Why a Fair Housing Defense blog?  It is a question I got this morning.  And it struck me that I have not posted this introduction for some time now.  I have been representing apartment management companies, their employees, and providing fair housing advice as well as defending housing discrimination cases for over 17 years. I have had a docket of cases stretching from Alaska to Florida and just about everywhere in between. My cases get investigated by the U.S. Department of Housing and Urban Development, the U.S. Department of Justice  in addition to many state, city, and county agencies.

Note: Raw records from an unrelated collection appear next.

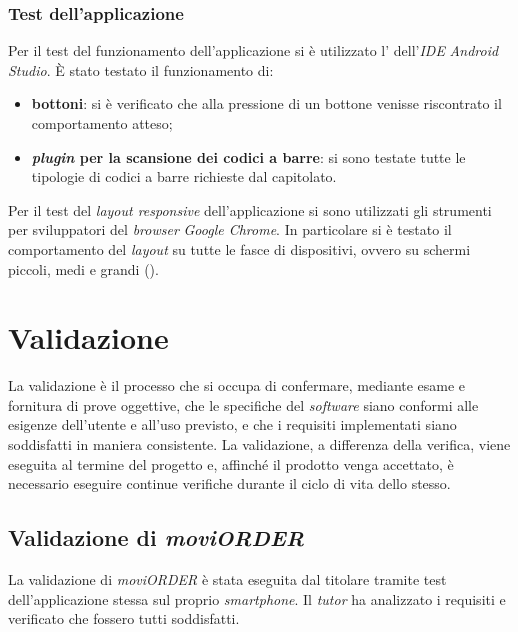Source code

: \subsubsection{Test dell'applicazione}

Per il test del funzionamento dell'applicazione si è utilizzato l' dell'\textit{IDE} \textit{Android Studio}. È stato testato il funzionamento di:
\begin{itemize}
	\item \textbf{bottoni}: si è verificato che alla pressione di un bottone venisse riscontrato il comportamento atteso;
	\item \textbf{\textit{plugin} per la scansione dei codici a barre}: si sono testate tutte le tipologie di codici a barre richieste dal capitolato.
\end{itemize}

Per il test del \textit{layout responsive} dell'applicazione si sono utilizzati gli strumenti per sviluppatori del \textit{browser} \textit{Google Chrome}. In particolare si è testato il comportamento del \textit{layout} su tutte le fasce di dispositivi, ovvero su schermi piccoli, medi e grandi ().

\section{Validazione}

La validazione è il processo che si occupa di confermare, mediante esame e fornitura di prove oggettive, che le specifiche del \textit{software} siano conformi alle esigenze dell'utente e all'uso previsto, e che i requisiti implementati siano soddisfatti in maniera consistente.
La validazione, a differenza della verifica, viene eseguita al termine del progetto e, affinché il prodotto venga accettato, è necessario eseguire continue verifiche durante il ciclo di vita dello stesso.

\subsection{Validazione di \textit{moviORDER}}

La validazione di \textit{moviORDER} è stata eseguita dal titolare tramite test dell'applicazione stessa sul proprio \textit{smartphone}. Il \textit{tutor} ha analizzato i requisiti e verificato che fossero tutti soddisfatti.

The goal of this blog is to provide a forum for issues of interest to apartment owners and management companies as well as professional apartment management employees.

Ours is a Noble Mission – we provide important housing. We are committed to following the federal Fair Housing Act (“FHA”) as well as the many state and local laws which prohibit discrimination in housing. Noting that you do not discriminate on the basis of race, color, sex, disability, national origin or familial status is only a good start.

On its face, the law seems simple enough: don’t discriminate. All applicants and residents should be treated equally and with respect. But, each situation is fact intensive and requires an individualized review of the circumstances.

For what it is worth, each year I see more and more reasonable accommodation and reasonable modification requests from resident (and/or applicants) with disabilities.  Furthermore, the number of service/companion animal requests exponentially grows.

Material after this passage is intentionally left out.